If a record below holds a picture, drop the picture and restate everything else word for word.

* * * * * * *

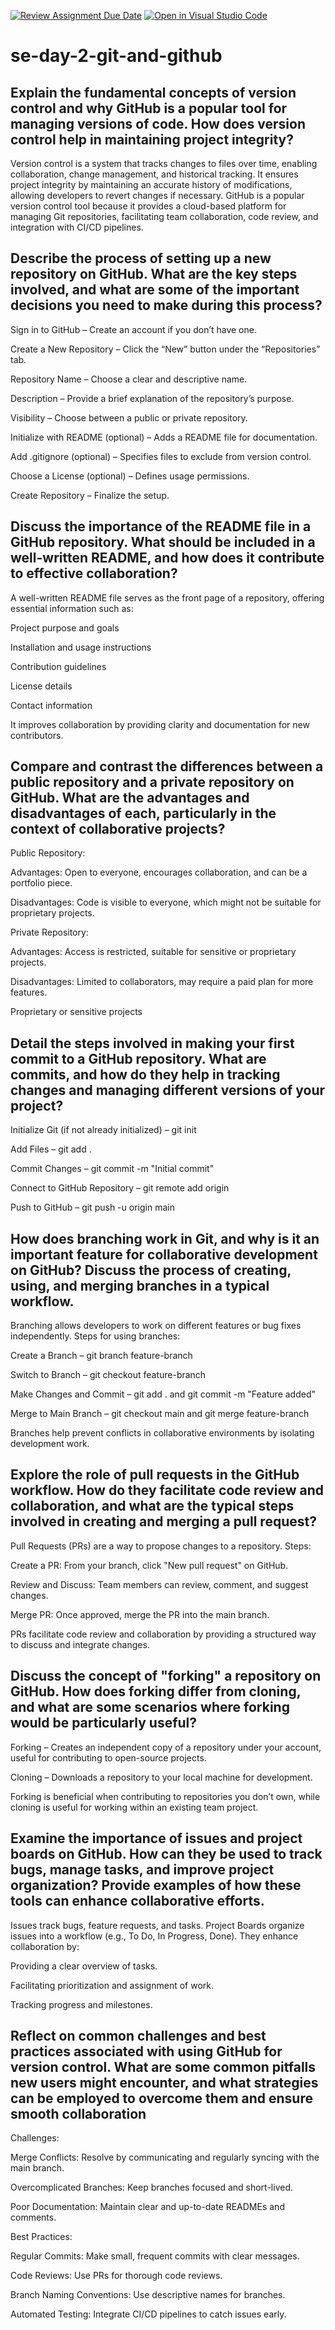 [![Review Assignment Due Date](https://classroom.github.com/assets/deadline-readme-button-22041afd0340ce965d47ae6ef1cefeee28c7c493a6346c4f15d667ab976d596c.svg)](https://classroom.github.com/a/8wgCKhpZ)
[![Open in Visual Studio Code](https://classroom.github.com/assets/open-in-vscode-2e0aaae1b6195c2367325f4f02e2d04e9abb55f0b24a779b69b11b9e10269abc.svg)](https://classroom.github.com/online_ide?assignment_repo_id=18653847&assignment_repo_type=AssignmentRepo)
# se-day-2-git-and-github
## Explain the fundamental concepts of version control and why GitHub is a popular tool for managing versions of code. How does version control help in maintaining project integrity?
Version control is a system that tracks changes to files over time, enabling collaboration, change management, and historical tracking. It ensures project integrity by maintaining an accurate history of modifications, allowing developers to revert changes if necessary. GitHub is a popular version control tool because it provides a cloud-based platform for managing Git repositories, facilitating team collaboration, code review, and integration with CI/CD pipelines.
## Describe the process of setting up a new repository on GitHub. What are the key steps involved, and what are some of the important decisions you need to make during this process?
Sign in to GitHub – Create an account if you don’t have one.

Create a New Repository – Click the “New” button under the “Repositories” tab.

Repository Name – Choose a clear and descriptive name.

Description – Provide a brief explanation of the repository’s purpose.

Visibility – Choose between a public or private repository.

Initialize with README (optional) – Adds a README file for documentation.

Add .gitignore (optional) – Specifies files to exclude from version control.

Choose a License (optional) – Defines usage permissions.

Create Repository – Finalize the setup.
## Discuss the importance of the README file in a GitHub repository. What should be included in a well-written README, and how does it contribute to effective collaboration?
A well-written README file serves as the front page of a repository, offering essential information such as:

Project purpose and goals

Installation and usage instructions

Contribution guidelines

License details

Contact information

It improves collaboration by providing clarity and documentation for new contributors.

## Compare and contrast the differences between a public repository and a private repository on GitHub. What are the advantages and disadvantages of each, particularly in the context of collaborative projects?
Public Repository:

Advantages: Open to everyone, encourages collaboration, and can be a portfolio piece.

Disadvantages: Code is visible to everyone, which might not be suitable for proprietary projects.

Private Repository:

Advantages: Access is restricted, suitable for sensitive or proprietary projects.

Disadvantages: Limited to collaborators, may require a paid plan for more features.

Proprietary or sensitive projects
## Detail the steps involved in making your first commit to a GitHub repository. What are commits, and how do they help in tracking changes and managing different versions of your project?
Initialize Git (if not already initialized) – git init

Add Files – git add .

Commit Changes – git commit -m "Initial commit"

Connect to GitHub Repository – git remote add origin <repository-url>

Push to GitHub – git push -u origin main
## How does branching work in Git, and why is it an important feature for collaborative development on GitHub? Discuss the process of creating, using, and merging branches in a typical workflow.
Branching allows developers to work on different features or bug fixes independently. Steps for using branches:

Create a Branch – git branch feature-branch

Switch to Branch – git checkout feature-branch

Make Changes and Commit – git add . and git commit -m "Feature added"

Merge to Main Branch – git checkout main and git merge feature-branch

Branches help prevent conflicts in collaborative environments by isolating development work.
## Explore the role of pull requests in the GitHub workflow. How do they facilitate code review and collaboration, and what are the typical steps involved in creating and merging a pull request?
Pull Requests (PRs) are a way to propose changes to a repository. Steps:

Create a PR: From your branch, click "New pull request" on GitHub.

Review and Discuss: Team members can review, comment, and suggest changes.

Merge PR: Once approved, merge the PR into the main branch.

PRs facilitate code review and collaboration by providing a structured way to discuss and integrate changes.
## Discuss the concept of "forking" a repository on GitHub. How does forking differ from cloning, and what are some scenarios where forking would be particularly useful?
Forking – Creates an independent copy of a repository under your account, useful for contributing to open-source projects.

Cloning – Downloads a repository to your local machine for development.

Forking is beneficial when contributing to repositories you don’t own, while cloning is useful for working within an existing team project.

## Examine the importance of issues and project boards on GitHub. How can they be used to track bugs, manage tasks, and improve project organization? Provide examples of how these tools can enhance collaborative efforts.
Issues track bugs, feature requests, and tasks. Project Boards organize issues into a workflow (e.g., To Do, In Progress, Done). They enhance collaboration by:

Providing a clear overview of tasks.

Facilitating prioritization and assignment of work.

Tracking progress and milestones.
## Reflect on common challenges and best practices associated with using GitHub for version control. What are some common pitfalls new users might encounter, and what strategies can be employed to overcome them and ensure smooth collaboration
Challenges:

Merge Conflicts: Resolve by communicating and regularly syncing with the main branch.

Overcomplicated Branches: Keep branches focused and short-lived.

Poor Documentation: Maintain clear and up-to-date READMEs and comments.

Best Practices:

Regular Commits: Make small, frequent commits with clear messages.

Code Reviews: Use PRs for thorough code reviews.

Branch Naming Conventions: Use descriptive names for branches.

Automated Testing: Integrate CI/CD pipelines to catch issues early.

* * * * * * *

* _Task output_
 [![Review Assignment Due Date](https://classroom.github.com/assets/deadline-readme-button-22041afd0340ce965d47ae6ef1cefeee28c7c493a6346c4f15d667ab976d596c.svg)](https://classroom.github.com/a/8wgCKhpZ)
[![Open in Visual Studio Code](https://classroom.github.com/assets/open-in-vscode-2e0aaae1b6195c2367325f4f02e2d04e9abb55f0b24a779b69b11b9e10269abc.svg)](https://classroom.github.com/online_ide?assignment_repo_id=18653847&assignment_repo_type=AssignmentRepo)
# se-day-2-git-and-github
## Explain the fundamental concepts of version control and why GitHub is a popular tool for managing versions of code. How does version control help in maintaining project integrity?
Version control is a system that tracks changes to files over time, enabling collaboration, change management, and historical tracking. It ensures project integrity by maintaining an accurate history of modifications, allowing developers to revert changes if necessary. GitHub is a popular version control tool because it provides a cloud-based platform for managing Git repositories, facilitating team collaboration, code review, and integration with CI/CD pipelines.
## Describe the process of setting up a new repository on GitHub. What are the key steps involved, and what are some of the important decisions you need to make during this process?
Sign in to GitHub – Create an account if you don’t have one.

Create a New Repository – Click the “New” button under the “Repositories” tab.

Repository Name – Choose a clear and descriptive name.

Description – Provide a brief explanation of the repository’s purpose.

Visibility – Choose between a public or private repository.

Initialize with README (optional) – Adds a README file for documentation.

Add .gitignore (optional) – Specifies files to exclude from version control.

Choose a License (optional) – Defines usage permissions.

Create Repository – Finalize the setup.
## Discuss the importance of the README file in a GitHub repository. What should be included in a well-written README, and how does it contribute to effective collaboration?
A well-written README file serves as the front page of a repository, offering essential information such as:

Project purpose and goals

Installation and usage instructions

Contribution guidelines

License details

Contact information

It improves collaboration by providing clarity and documentation for new contributors.

## Compare and contrast the differences between a public repository and a private repository on GitHub. What are the advantages and disadvantages of each, particularly in the context of collaborative projects?
Public Repository:

Advantages: Open to everyone, encourages collaboration, and can be a portfolio piece.

Disadvantages: Code is visible to everyone, which might not be suitable for proprietary projects.

Private Repository:

Advantages: Access is restricted, suitable for sensitive or proprietary projects.

Disadvantages: Limited to collaborators, may require a paid plan for more features.

Proprietary or sensitive projects
## Detail the steps involved in making your first commit to a GitHub repository. What are commits, and how do they help in tracking changes and managing different versions of your project?
Initialize Git (if not already initialized) – git init

Add Files – git add .

Commit Changes – git commit -m "Initial commit"

Connect to GitHub Repository – git remote add origin <repository-url>

Push to GitHub – git push -u origin main
## How does branching work in Git, and why is it an important feature for collaborative development on GitHub? Discuss the process of creating, using, and merging branches in a typical workflow.
Branching allows developers to work on different features or bug fixes independently. Steps for using branches:

Create a Branch – git branch feature-branch

Switch to Branch – git checkout feature-branch

Make Changes and Commit – git add . and git commit -m "Feature added"

Merge to Main Branch – git checkout main and git merge feature-branch

Branches help prevent conflicts in collaborative environments by isolating development work.
## Explore the role of pull requests in the GitHub workflow. How do they facilitate code review and collaboration, and what are the typical steps involved in creating and merging a pull request?
Pull Requests (PRs) are a way to propose changes to a repository. Steps:

Create a PR: From your branch, click "New pull request" on GitHub.

Review and Discuss: Team members can review, comment, and suggest changes.

Merge PR: Once approved, merge the PR into the main branch.

PRs facilitate code review and collaboration by providing a structured way to discuss and integrate changes.
## Discuss the concept of "forking" a repository on GitHub. How does forking differ from cloning, and what are some scenarios where forking would be particularly useful?
Forking – Creates an independent copy of a repository under your account, useful for contributing to open-source projects.

Cloning – Downloads a repository to your local machine for development.

Forking is beneficial when contributing to repositories you don’t own, while cloning is useful for working within an existing team project.

## Examine the importance of issues and project boards on GitHub. How can they be used to track bugs, manage tasks, and improve project organization? Provide examples of how these tools can enhance collaborative efforts.
Issues track bugs, feature requests, and tasks. Project Boards organize issues into a workflow (e.g., To Do, In Progress, Done). They enhance collaboration by:

Providing a clear overview of tasks.

Facilitating prioritization and assignment of work.

Tracking progress and milestones.
## Reflect on common challenges and best practices associated with using GitHub for version control. What are some common pitfalls new users might encounter, and what strategies can be employed to overcome them and ensure smooth collaboration
Challenges:

Merge Conflicts: Resolve by communicating and regularly syncing with the main branch.

Overcomplicated Branches: Keep branches focused and short-lived.

Poor Documentation: Maintain clear and up-to-date READMEs and comments.

Best Practices:

Regular Commits: Make small, frequent commits with clear messages.

Code Reviews: Use PRs for thorough code reviews.

Branch Naming Conventions: Use descriptive names for branches.

Automated Testing: Integrate CI/CD pipelines to catch issues early.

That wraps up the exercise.